The airline occupies a unique niche in the global aviation industry, as it's adopted the marketing of its home country as part of its own growth strategy.

"We have to sell the idea of coming to Iceland," said airline CEO Jón Karl Ólafsson, who previously headed operations for subsidiary Air Iceland after an earlier stint at Icelandair. "We have probably been to some extent instrumental in making Iceland 'in' and making people want to come visit. Gradually after 1995—by increasing frequency and destinations—more people were coming."

"They kept a focus on costs and tied it into the Icelandic tourism aspects, so they put Iceland and the culture on the map," said Richard Aboulafia, an aviation analyst and vice president of the Fairfax, Va.–based Teal Group. "Because of that stopover (in Reykjavik), it allowed them to operate relatively low-cost airplanes like the 757. It's a nice geographic advantage."
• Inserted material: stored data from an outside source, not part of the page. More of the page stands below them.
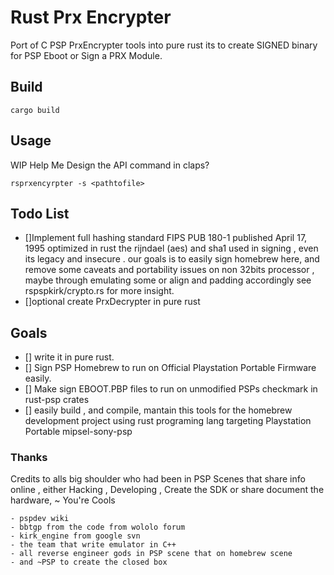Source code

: # Rust Prx Encrypter
Port of C PSP PrxEncrypter tools into pure rust its to create SIGNED binary for PSP Eboot
or Sign a PRX Module.

## Build
```
cargo build
```

## Usage
WIP Help Me Design the API command in claps?
```
rsprxencyrpter -s <pathtofile>
```

## Todo List 
- []Implement full hashing standard FIPS PUB 180-1 published April 17, 1995 optimized in rust the rijndael (aes) and sha1 used in signing , even its legacy and insecure . our goals is to easily sign homebrew here, and remove some caveats and portability issues on non 32bits processor , maybe through emulating some or align and padding accordingly see rspspkirk/crypto.rs for more insight.
- []optional create PrxDecrypter in pure rust

## Goals
- [] write it in pure rust.
- [] Sign PSP Homebrew to run on Official Playstation Portable Firmware easily.
- [] Make sign EBOOT.PBP files to run on unmodified PSPs checkmark in rust-psp crates
- [] easily build , and compile, mantain this tools for the homebrew development project using rust programing lang targeting Playstation Portable mipsel-sony-psp

### Thanks
Credits to alls big shoulder who had been in PSP Scenes that share info online , either Hacking , Developing , Create the SDK or share document the hardware, ~ You're Cools

```
- pspdev wiki
- bbtgp from the code from wololo forum
- kirk_engine from google svn
- the team that write emulator in C++
- all reverse engineer gods in PSP scene that on homebrew scene
- and ~PSP to create the closed box
```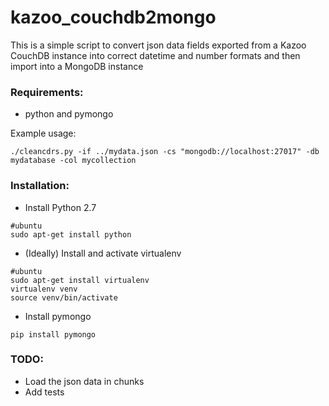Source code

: # kazoo_couchdb2mongo
This is a simple script to convert json data fields exported from a Kazoo CouchDB instance into correct datetime and number formats and then import into a MongoDB instance

### Requirements:
- python and pymongo

Example usage:

```
./cleancdrs.py -if ../mydata.json -cs "mongodb://localhost:27017" -db mydatabase -col mycollection
```

### Installation:

- Install Python 2.7
```
#ubuntu
sudo apt-get install python
```

- (Ideally) Install and activate virtualenv
```
#ubuntu
sudo apt-get install virtualenv
virtualenv venv
source venv/bin/activate
```
- Install pymongo
```
pip install pymongo
```

### TODO:
- Load the json data in chunks
- Add tests
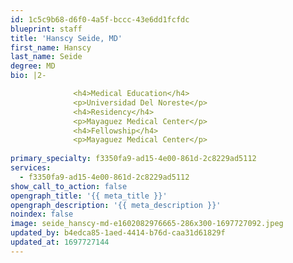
 ```yaml
---
id: 1c5c9b68-d6f0-4a5f-bccc-43e6dd1fcfdc
blueprint: staff
title: 'Hanscy Seide, MD'
first_name: Hanscy
last_name: Seide
degree: MD
bio: |2-

              <h4>Medical Education</h4>
              <p>Universidad Del Noreste</p>
              <h4>Residency</h4>
              <p>Mayaguez Medical Center</p>
              <h4>Fellowship</h4>
              <p>Mayaguez Medical Center</p>
          
primary_specialty: f3350fa9-ad15-4e00-861d-2c8229ad5112
services:
  - f3350fa9-ad15-4e00-861d-2c8229ad5112
show_call_to_action: false
opengraph_title: '{{ meta_title }}'
opengraph_description: '{{ meta_description }}'
noindex: false
image: seide_hanscy-md-e1602082976665-286x300-1697727092.jpeg
updated_by: b4edca85-1aed-4414-b76d-caa31d61829f
updated_at: 1697727144
---
```


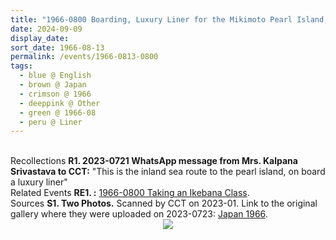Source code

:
 ```yaml
---
title: "1966-0800 Boarding, Luxury Liner for the Mikimoto Pearl Island, Japan"
date: 2024-09-09
display_date: 
sort_date: 1966-08-13
permalink: /events/1966-0813-0800
tags:
  - blue @ English
  - brown @ Japan
  - crimson @ 1966
  - deeppink @ Other
  - green @ 1966-08
  - peru @ Liner
---
```


<br>

<wave-list>
  <list-title color="DarkSeaGreen" width="65"> Recollections</list-title>
  <list-item color="BlanchedAlmond"  width="280"><b>R1. 2023-0721 WhatsApp message from Mrs. Kalpana Srivastava to CCT:</b> "This is the inland sea route to the pearl island, on board a luxury liner"</list-item>
</wave-list>

<br>  

  <wave-list>
  <list-title color="DarkSeaGreen" width="75"> Related Events</list-title>
  <list-item color="BlanchedAlmond"  width="280"><b>RE1. :</b> <a href="https://seven-teams.github.io/events/1966-0812-0800">1966-0800 Taking an Ikebana Class</a>.</list-item>
</wave-list>  

<br>

<wave-list>
  <list-title color="DarkSeaGreen" width="40">Sources</list-title>
  <list-item color="BlanchedAlmond"  width="280"><b>S1. Two Photos.</b> Scanned by CCT on 2023-01. Link to the original gallery where they were uploaded on 2023-0723: <a href="https://eternalmoments.smugmug.com/Countries/Japan/1966/">Japan 1966</a>.</list-item>
</wave-list>

<div style="text-align: center"><img src="https://pub-bcc3cbe9b1e94ba1ac28915f7a3900fa.r2.dev/1966-0800-h_Boarding_Luxury_Liner_for_the_Mikimoto_Pearl_Island_Japan_02_(from_tif)_(Yogi_Mahajan_Collection).jpg" /></div>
And while the current fleet has linked North America and Europe, the 787 will extend the airline's reach across the globe when it arrives in 2010. "By buying these airplanes, we are thinking about the future," said Smárason.

Flying this airplane, "If they want to do the same stopover model in Iceland for South Africans or Middle Easterners—or conceivably, Asian travelers—they can do it. The 787 really opens up the world to these 'sixth freedom' airlines," Aboulafia said, referring to the rights that allow carriers such as Icelandair, Singapore Airlines and Dubai-based Emirates to transport other foreign airlines' domestic traffic through their own national hubs.

"You have markets opening up like China and Japan," Ólafsson said. "There seems to be a very big interest (in Iceland) in those markets."

Flying fast into the future

At the end of May, the group's new leadership team will settle in, with Ragnhildur Geirsdóttir officially taking over CEO duties for the FL Group and Ólafsson doing the same as CEO of Icelandair. Even though he'll retire, Helgason will continue serving as an advisor and consultant to the board, while Smárason will focus on expansion and business development.

The new team's goal, Geirsdóttir said, is to maximize the value of the FL Group's businesses and investments. Hence, the acquisition of Bluebird Cargo, a primarily international carrier which flies five 737s and will introduce a 757 into its operation this spring—and the stake in easyJet.

With regional sales offices stretching from the United States to Denmark to France, Icelandair is poised to continue its growth. If the Asian tourist market keeps swelling, Geirsdóttir said, perhaps an office in the Far East will follow.

For the island airline that makes no small plans, the future's wide open indeed.